I ran to McDonalds to buy him a hamburger—a luxury I never allowed him because his digestive system couldn’t tolerate it. Gary had always been on a strict, bland diet. Since I knew this was his last day, I indulged him. Oddly enough, although Gary ate the burger, he ate it because it was there, not because he enjoyed it. His primary concern was for me get him out of the hospital. On that day, it wasn’t going to happen—at least not in the way he wanted. Instead, he left by crossing the proverbial Rainbow Bridge and into the Gates of Heaven.
He’s gone now. I’m saddened beyond belief. I can hardly breathe. I have been through this multiple times. It never gets easier. My house feels empty now, mostly because Gary took with him his quirky neuroses, including his incessant barks.
I can honestly say that I would take the worst day with Captain Quirk over the best day with anybody else.
Gary was my boy.
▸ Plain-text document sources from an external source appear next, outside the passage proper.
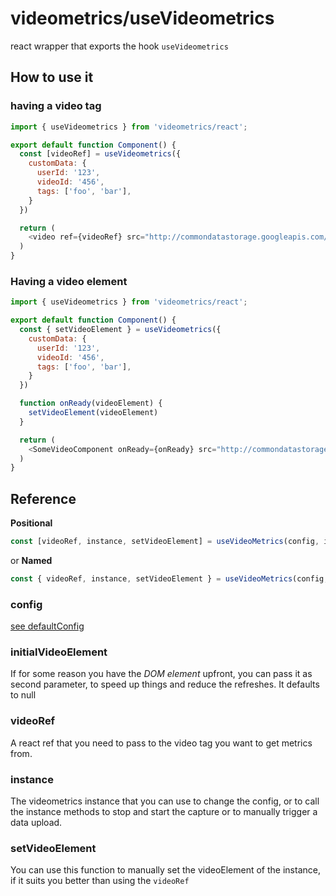 # videometrics/useVideometrics

react wrapper that exports the hook `useVideometrics`

## How to use it

### having a video tag
```js
import { useVideometrics } from 'videometrics/react';

export default function Component() {
  const [videoRef] = useVideometrics({
    customData: {
      userId: '123',
      videoId: '456',
      tags: ['foo', 'bar'],
    }
  })

  return (
    <video ref={videoRef} src="http://commondatastorage.googleapis.com/gtv-videos-bucket/sample/TearsOfSteel.mp4" controls />
  )
}
```

### Having a video element


```js
import { useVideometrics } from 'videometrics/react';

export default function Component() {
  const { setVideoElement } = useVideometrics({
    customData: {
      userId: '123',
      videoId: '456',
      tags: ['foo', 'bar'],
    }
  })

  function onReady(videoElement) {
    setVideoElement(videoElement)
  }

  return (
    <SomeVideoComponent onReady={onReady} src="http://commondatastorage.googleapis.com/gtv-videos-bucket/sample/TearsOfSteel.mp4" controls />
  )
}
```

## Reference
**Positional**
```js
const [videoRef, instance, setVideoElement] = useVideoMetrics(config, initialVideoElement)
``` 
or **Named**
```js
const { videoRef, instance, setVideoElement } = useVideoMetrics(config, initialVideoElement)
```

### config 
[see defaultConfig](./defaultConfig.md)

### initialVideoElement
If for some reason you have the *DOM element* upfront, you can pass it as second parameter, to speed up things and reduce the refreshes.
It defaults to null 

### videoRef
A react ref that you need to pass to the video tag you want to get metrics from.

### instance
The videometrics instance that you can use to change the config, or to call the instance methods to stop and start the capture or to manually trigger a data upload.

### setVideoElement
You can use this function to manually set the videoElement of the instance, if it suits you better than using the `videoRef` 
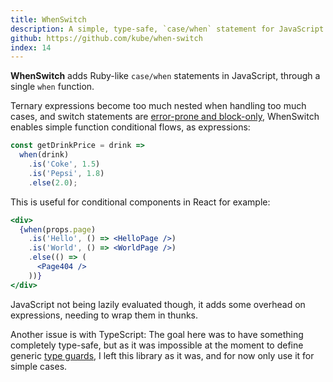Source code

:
 ```yaml
---
title: WhenSwitch
description: A simple, type-safe, `case/when` statement for JavaScript
github: https://github.com/kube/when-switch
index: 14
---
```


**WhenSwitch** adds Ruby-like `case/when` statements in JavaScript, through a single `when` function.

Ternary expressions become too much nested when handling too much cases,
and switch statements are [error-prone and block-only](https://medium.com/chrisburgin/rewriting-javascript-replacing-the-switch-statement-cfff707cf045), WhenSwitch enables simple function conditional flows, as expressions:

```js
const getDrinkPrice = drink =>
  when(drink)
    .is('Coke', 1.5)
    .is('Pepsi', 1.8)
    .else(2.0);
```

This is useful for conditional components in React for example:

```jsx
<div>
  {when(props.page)
    .is('Hello', () => <HelloPage />)
    .is('World', () => <WorldPage />)
    .else(() => (
      <Page404 />
    ))}
</div>
```

JavaScript not being lazily evaluated though, it adds some overhead on expressions, needing to wrap them in thunks.

Another issue is with TypeScript: The goal here was to have something completely type-safe, but as it was impossible at the moment to define generic [type guards](https://basarat.gitbooks.io/typescript/docs/types/typeGuard.html),
I left this library as it was, and for now only use it for simple cases.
I will miss him until the day I die. Until then, he is tucked safely in my heart. along with all of my other furkids who went before him.
Rest well, my sweet Gary boy.
My most heart felt condolences!!! Thank you for being such a WONDERFUL mom to him! Without you, his life would have ended a long time ago. He was a lucky pup to have such a blessing in his life, a life enriched and filled with amazing love. Thank you for giving him a peaceful transition to the rainbow bridge …. that took tremendous courage …… and unconditional LOVE ❤️ RIP sweet Gary
What a beautiful tribute to your darling boy, “Captain Quirk.” How very lucky he was to have such a loving, compassionate owner. It’s very clear from the pictures you posted that he knew he was loved and had the very best life he could have ever had on this Earth. God bless you, Naida, for being his support and best friend no matter what, and for sticking with him to the very end.